At an event about the legacy of Dr. King this morning, I found myself wondering what we can do about injustice. Compared to the needs in many parts of the world, the needs in my own country seem less urgent and severe. Moreover, there are times when giving our time, energy, and money to one cause means giving less to another cause. Even though we care about both of those needs, scarcity sometimes requires us to choose between them. This can lead to a sort of nationalist vs. globalist dilemma. Should we prioritize the needs of our country over the greater needs of other countries?
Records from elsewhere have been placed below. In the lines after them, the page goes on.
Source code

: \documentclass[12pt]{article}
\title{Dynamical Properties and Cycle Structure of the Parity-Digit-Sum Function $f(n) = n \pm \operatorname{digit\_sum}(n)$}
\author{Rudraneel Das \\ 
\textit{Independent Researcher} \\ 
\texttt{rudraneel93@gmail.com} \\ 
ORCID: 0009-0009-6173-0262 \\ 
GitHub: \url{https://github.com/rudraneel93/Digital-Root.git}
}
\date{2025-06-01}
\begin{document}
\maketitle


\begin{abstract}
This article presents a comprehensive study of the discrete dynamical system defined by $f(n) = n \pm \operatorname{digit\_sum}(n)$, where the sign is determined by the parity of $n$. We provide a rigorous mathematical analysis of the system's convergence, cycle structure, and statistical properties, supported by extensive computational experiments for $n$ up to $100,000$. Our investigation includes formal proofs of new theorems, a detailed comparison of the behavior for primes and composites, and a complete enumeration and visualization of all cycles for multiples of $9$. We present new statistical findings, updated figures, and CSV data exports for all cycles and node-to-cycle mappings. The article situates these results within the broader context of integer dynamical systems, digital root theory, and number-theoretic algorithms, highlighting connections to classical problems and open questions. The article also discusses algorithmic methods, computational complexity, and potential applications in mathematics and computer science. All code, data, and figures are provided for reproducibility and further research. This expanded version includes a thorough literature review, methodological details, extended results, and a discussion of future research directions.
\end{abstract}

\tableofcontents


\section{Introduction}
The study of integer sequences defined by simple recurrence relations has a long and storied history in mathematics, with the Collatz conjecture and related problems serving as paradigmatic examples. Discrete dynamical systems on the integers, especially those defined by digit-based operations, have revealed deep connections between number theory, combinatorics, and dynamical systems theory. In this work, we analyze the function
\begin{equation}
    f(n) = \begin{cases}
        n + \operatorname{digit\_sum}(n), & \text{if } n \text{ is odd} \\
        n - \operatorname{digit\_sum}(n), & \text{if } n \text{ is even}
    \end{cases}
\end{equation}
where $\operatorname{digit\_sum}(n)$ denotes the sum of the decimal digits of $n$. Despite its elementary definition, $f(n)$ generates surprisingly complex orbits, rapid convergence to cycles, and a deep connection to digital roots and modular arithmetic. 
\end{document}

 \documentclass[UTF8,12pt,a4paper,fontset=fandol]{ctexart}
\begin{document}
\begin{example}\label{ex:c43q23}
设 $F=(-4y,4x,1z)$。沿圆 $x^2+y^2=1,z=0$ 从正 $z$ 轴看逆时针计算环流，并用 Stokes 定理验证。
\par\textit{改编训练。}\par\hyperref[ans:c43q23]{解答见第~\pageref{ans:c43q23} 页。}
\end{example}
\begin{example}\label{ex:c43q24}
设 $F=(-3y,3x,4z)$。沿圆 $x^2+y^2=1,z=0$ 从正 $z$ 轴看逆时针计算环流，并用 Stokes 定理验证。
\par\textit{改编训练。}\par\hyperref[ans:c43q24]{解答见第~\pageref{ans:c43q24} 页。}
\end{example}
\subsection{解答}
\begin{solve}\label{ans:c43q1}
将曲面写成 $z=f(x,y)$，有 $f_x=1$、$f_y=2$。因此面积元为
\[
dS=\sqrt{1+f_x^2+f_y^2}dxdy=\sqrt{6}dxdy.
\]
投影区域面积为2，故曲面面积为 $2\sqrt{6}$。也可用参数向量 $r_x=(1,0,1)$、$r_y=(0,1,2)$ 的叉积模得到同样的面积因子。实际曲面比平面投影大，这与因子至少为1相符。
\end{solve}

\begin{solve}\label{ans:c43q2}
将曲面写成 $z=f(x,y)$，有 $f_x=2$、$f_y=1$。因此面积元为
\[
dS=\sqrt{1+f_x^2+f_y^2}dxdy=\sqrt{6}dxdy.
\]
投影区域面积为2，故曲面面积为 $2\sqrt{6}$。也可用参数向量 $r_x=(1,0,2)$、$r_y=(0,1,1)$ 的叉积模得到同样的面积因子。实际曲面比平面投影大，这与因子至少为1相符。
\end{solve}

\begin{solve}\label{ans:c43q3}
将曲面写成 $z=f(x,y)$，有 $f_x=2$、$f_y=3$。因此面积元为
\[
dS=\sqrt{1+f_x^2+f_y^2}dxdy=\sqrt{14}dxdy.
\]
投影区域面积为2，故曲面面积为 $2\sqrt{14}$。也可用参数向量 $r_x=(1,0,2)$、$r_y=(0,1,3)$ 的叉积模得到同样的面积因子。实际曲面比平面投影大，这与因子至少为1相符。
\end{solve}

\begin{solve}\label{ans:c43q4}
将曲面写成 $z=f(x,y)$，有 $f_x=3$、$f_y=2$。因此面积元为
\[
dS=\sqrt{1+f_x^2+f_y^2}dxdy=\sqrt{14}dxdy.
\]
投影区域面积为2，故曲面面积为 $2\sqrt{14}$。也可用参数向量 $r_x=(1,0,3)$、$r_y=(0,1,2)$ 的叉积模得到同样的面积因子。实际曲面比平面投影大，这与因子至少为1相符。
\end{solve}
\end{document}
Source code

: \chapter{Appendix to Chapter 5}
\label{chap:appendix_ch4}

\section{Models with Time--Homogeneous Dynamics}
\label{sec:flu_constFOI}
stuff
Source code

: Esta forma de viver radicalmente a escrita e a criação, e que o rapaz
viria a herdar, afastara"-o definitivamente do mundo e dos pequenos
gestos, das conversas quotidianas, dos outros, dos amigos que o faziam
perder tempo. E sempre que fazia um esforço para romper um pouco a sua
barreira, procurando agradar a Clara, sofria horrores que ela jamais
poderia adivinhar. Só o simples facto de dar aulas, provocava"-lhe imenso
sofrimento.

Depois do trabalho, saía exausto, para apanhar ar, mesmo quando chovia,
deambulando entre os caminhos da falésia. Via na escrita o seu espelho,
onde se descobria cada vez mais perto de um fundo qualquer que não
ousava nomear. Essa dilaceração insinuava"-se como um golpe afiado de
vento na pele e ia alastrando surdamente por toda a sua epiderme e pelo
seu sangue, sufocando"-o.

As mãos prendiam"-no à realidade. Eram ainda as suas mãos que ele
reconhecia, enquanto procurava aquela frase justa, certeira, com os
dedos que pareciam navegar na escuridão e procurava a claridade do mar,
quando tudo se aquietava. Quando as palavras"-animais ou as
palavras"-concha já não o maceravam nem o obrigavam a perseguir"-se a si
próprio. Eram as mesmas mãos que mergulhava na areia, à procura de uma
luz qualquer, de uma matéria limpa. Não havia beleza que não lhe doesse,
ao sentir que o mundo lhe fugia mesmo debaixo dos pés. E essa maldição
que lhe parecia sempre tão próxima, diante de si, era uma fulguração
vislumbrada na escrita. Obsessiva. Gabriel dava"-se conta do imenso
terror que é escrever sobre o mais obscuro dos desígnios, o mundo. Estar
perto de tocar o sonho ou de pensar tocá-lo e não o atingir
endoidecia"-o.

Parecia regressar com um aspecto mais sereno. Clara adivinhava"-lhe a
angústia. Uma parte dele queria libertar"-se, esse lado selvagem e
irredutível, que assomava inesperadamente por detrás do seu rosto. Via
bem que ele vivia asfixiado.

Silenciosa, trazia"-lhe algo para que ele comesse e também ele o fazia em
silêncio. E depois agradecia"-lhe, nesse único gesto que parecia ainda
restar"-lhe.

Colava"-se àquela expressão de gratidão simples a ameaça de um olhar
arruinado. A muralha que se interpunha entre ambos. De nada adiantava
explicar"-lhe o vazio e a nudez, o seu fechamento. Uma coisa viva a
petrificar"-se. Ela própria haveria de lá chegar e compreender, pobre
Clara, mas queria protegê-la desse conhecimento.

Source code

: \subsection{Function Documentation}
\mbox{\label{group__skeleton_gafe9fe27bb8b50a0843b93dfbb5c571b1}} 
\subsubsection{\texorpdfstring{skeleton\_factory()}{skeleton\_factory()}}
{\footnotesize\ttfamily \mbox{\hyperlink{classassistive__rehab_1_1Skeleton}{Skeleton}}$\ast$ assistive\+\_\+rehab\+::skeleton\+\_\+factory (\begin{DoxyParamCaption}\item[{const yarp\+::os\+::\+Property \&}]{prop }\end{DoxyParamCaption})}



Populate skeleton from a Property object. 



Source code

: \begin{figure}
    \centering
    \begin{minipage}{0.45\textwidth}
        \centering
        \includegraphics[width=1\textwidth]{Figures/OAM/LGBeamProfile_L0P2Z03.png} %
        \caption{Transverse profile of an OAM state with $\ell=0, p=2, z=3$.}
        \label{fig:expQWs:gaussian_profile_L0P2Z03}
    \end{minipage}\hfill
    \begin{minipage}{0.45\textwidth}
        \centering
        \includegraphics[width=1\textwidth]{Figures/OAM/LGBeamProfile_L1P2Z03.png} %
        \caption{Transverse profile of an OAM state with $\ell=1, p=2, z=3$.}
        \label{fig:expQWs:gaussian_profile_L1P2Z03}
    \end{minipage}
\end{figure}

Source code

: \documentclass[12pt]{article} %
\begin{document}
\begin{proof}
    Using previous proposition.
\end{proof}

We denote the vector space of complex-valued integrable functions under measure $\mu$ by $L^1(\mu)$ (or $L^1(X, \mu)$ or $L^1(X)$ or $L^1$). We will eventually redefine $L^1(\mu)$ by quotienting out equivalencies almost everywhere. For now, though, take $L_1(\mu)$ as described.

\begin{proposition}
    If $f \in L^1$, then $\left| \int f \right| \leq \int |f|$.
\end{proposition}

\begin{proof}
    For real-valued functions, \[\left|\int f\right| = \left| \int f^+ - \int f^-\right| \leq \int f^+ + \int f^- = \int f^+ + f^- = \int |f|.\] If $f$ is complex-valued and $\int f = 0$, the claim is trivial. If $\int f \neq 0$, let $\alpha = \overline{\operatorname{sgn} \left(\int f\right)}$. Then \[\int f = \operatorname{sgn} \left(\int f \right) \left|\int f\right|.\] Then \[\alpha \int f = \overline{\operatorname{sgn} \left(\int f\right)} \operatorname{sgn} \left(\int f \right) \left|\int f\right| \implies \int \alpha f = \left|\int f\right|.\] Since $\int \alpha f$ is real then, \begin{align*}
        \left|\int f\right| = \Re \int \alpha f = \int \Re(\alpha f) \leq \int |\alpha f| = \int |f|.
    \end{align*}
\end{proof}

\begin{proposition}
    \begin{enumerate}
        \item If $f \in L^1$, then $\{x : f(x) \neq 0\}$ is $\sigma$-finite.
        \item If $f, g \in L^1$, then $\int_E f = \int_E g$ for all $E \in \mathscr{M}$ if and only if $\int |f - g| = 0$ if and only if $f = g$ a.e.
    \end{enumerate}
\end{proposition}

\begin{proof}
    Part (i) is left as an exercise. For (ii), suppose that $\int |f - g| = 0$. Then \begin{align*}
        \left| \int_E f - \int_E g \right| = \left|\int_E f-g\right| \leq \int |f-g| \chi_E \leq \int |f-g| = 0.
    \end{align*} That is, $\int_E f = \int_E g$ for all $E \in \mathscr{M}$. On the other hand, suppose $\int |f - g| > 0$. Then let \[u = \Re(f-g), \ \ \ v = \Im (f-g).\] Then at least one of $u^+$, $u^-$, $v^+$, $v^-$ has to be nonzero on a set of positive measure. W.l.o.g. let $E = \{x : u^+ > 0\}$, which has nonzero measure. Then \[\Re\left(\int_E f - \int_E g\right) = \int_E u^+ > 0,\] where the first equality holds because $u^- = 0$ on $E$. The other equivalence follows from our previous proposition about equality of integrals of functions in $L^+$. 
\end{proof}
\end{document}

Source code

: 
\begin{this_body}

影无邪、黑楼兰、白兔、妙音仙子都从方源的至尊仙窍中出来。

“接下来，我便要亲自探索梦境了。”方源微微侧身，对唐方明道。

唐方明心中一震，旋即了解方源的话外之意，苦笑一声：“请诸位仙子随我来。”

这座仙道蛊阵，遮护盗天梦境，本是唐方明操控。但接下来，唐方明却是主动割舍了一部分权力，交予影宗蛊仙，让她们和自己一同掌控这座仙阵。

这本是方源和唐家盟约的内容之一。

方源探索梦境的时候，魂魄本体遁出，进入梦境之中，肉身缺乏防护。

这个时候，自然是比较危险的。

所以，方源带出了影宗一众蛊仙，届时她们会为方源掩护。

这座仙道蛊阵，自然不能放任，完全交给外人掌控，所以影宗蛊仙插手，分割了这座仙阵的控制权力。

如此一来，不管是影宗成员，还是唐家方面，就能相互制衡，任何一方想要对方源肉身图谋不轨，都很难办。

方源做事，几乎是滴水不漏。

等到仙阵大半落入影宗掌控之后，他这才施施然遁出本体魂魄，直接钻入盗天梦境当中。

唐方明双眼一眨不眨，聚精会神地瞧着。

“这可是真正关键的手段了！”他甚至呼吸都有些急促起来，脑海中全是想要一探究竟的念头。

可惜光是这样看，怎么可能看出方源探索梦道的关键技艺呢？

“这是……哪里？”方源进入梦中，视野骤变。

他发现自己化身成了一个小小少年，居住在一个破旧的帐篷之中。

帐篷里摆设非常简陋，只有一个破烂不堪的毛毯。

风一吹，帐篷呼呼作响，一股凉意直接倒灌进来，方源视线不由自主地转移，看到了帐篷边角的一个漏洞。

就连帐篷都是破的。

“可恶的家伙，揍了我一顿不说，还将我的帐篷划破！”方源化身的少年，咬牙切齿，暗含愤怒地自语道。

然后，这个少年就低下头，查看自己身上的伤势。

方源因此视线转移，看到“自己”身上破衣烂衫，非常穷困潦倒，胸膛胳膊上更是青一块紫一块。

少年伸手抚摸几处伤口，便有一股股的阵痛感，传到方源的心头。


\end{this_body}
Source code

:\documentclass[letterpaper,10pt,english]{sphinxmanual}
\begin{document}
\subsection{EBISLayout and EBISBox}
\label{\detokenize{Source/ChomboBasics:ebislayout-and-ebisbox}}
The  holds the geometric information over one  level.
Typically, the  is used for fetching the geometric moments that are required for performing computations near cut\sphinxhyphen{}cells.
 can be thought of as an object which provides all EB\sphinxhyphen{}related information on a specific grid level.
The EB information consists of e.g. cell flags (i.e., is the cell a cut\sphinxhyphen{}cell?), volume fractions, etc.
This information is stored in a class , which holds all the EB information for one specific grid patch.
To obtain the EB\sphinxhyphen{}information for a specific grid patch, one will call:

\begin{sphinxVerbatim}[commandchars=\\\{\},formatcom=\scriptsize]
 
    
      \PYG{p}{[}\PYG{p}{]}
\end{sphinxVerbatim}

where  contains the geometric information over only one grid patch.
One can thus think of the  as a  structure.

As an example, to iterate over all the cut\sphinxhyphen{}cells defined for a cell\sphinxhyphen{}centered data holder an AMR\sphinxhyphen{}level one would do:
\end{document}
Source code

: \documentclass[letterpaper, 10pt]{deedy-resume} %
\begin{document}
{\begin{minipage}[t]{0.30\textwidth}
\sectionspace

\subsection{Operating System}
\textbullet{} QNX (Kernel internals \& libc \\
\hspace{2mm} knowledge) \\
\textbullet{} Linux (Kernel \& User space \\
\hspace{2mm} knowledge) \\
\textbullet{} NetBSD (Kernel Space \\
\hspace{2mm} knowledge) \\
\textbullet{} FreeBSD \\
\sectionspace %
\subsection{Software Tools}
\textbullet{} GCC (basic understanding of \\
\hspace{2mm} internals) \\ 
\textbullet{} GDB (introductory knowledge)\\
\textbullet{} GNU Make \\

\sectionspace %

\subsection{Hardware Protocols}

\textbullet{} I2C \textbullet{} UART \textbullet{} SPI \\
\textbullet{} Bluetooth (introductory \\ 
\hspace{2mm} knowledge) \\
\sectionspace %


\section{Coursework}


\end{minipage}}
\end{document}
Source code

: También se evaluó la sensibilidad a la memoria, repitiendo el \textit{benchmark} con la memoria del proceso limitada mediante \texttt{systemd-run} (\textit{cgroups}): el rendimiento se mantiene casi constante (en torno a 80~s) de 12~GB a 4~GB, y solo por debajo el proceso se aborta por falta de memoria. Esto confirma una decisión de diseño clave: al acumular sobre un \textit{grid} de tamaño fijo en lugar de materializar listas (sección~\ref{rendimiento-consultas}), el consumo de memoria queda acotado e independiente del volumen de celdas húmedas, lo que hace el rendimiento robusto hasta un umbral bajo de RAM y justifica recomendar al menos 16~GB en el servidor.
There are many perspectives on such dilemmas. Today, I want to focus on a perspective from Dr. Martin Luther King Jr. and some of Dr. King's fellow Christians. After all, Dr. King expressed views about nationalism, but despite Dr. King's enormous influence, some Christians in the U.S. seem to have adopted a different view. Some studies suggest that this seeming disagreement between Christians may be related to their different views about race.
Nationalism vs. More Inclusive Perspectives
Effective altruists often focus more on the most severe needs that can be most effectively ameliorated, even if that means focusing resources on the needs of other countries (e.g., Singer, 1972). However, many people in wealthy countries prioritize their time, energy, and money on more local needs, even if those needs are less severe than the needs of those abroad.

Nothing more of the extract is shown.